Chloé Zhao’s second feature is a beautiful meditation on deferred dreams

Watching the lead training horses in The Rider, I marveled at his natural touch with the animals. I shouldn’t have been too surprised to see the actor listed as the official horse trainer in the film’s credits … Chloé Zhao’s second film casts Brady Jandreau and his family in a story inspired by the former rodeo rider’s real life experience. Jandreau plays Brady Blackburn, a young man injured by a bucking bronco, now questioning his identity. If he can’t ride horses, as he’s done all his previous life, who is he? What is there for him to do?

As Brady endures recovery, he argues with his ne’er-do-well father Wayne (played by dad Tim Jandreau) and supports his autistic teen sister Lilly (Lilly Jandreau). “Sometimes dreams aren’t meant to be,” Wayne says in attempt to console his son. Despite advice from his doctor, Brady finds it difficult to stop working with horses.
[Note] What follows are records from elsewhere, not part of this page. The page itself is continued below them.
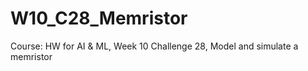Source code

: # W10_C28_Memristor
Course: HW for AI &amp; ML, Week 10 Challenge 28, Model and simulate a memristor

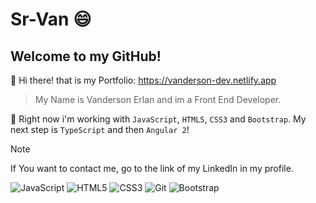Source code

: # Sr-Van :smile:
## Welcome to my GitHub!

:wave: Hi there! that is my Portfolio: https://vanderson-dev.netlify.app

> My Name is Vanderson Erlan and im a Front End Developer.

📖 Right now i'm working with `JavaScript`, `HTML5`, `CSS3` and `Bootstrap`.
My next step is `TypeScript` and then `Angular 2`!


> [!NOTE]
> If You want to contact me, go to the link of my LinkedIn in my profile.

![JavaScript](https://img.shields.io/badge/javascript-%23323330.svg?style=for-the-badge&logo=javascript&logoColor=%23F7DF1E)
![HTML5](https://img.shields.io/badge/html5-%23E34F26.svg?style=for-the-badge&logo=html5&logoColor=white)
![CSS3](https://img.shields.io/badge/css3-%231572B6.svg?style=for-the-badge&logo=css3&logoColor=white)
![Git](https://img.shields.io/badge/git-%23F05033.svg?style=for-the-badge&logo=git&logoColor=white)
![Bootstrap](https://img.shields.io/badge/bootstrap-%238511FA.svg?style=for-the-badge&logo=bootstrap&logoColor=white)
His connection to the animals is evident from the start; he dreams about his horse (Gus), cares for the animal’s wounds, and mourns the loss when Wayne sells Gus.

The Rider soulfully captures the personal distress of Brady’s situation and the limitations of his life in rural South Dakota. The way Zhao and her crew — working on a limited budget, as the film was funded mostly by the director herself — film the humans and the horses they work with imbues the narrative feature with deep emotion. Even side characters are allowed depth and humanity. The job counselor Brady consults tells him he looks like his mom. A couple of kids ask for a picture with Brady during his shift at the grocery store, hoping he’ll be back in the saddle soon.

The manner in which Zhao’s film provides space and voice for disabled performers is distinctly refreshing. In an episode of The Business, the director remarks that she wouldn’t write specific lines for Lilly; the teenager used her own natural phrasing to get ideas across. Neither Lilly or Brady’s close friend Lane are objectified to gain sympathy, instead appearing as the real people they are, dearly loved by Brady.

Careful cinematography and a soft-spoken lead make The Rider meditative and thought-provoking. Jandreau is raw and open in his portrayal of a man suffering personal crisis, stubborn to a point that one wonders how far beyond his limits the character might push himself. The quiet beauty of the film left me awestruck. Given the matter-of fact quality of the storytelling and the performances by these first-time actors, the viewer becomes hesitant to leave the world Zhao has captured on film.

The Rider opens at select theaters in Austin on Friday, April 27.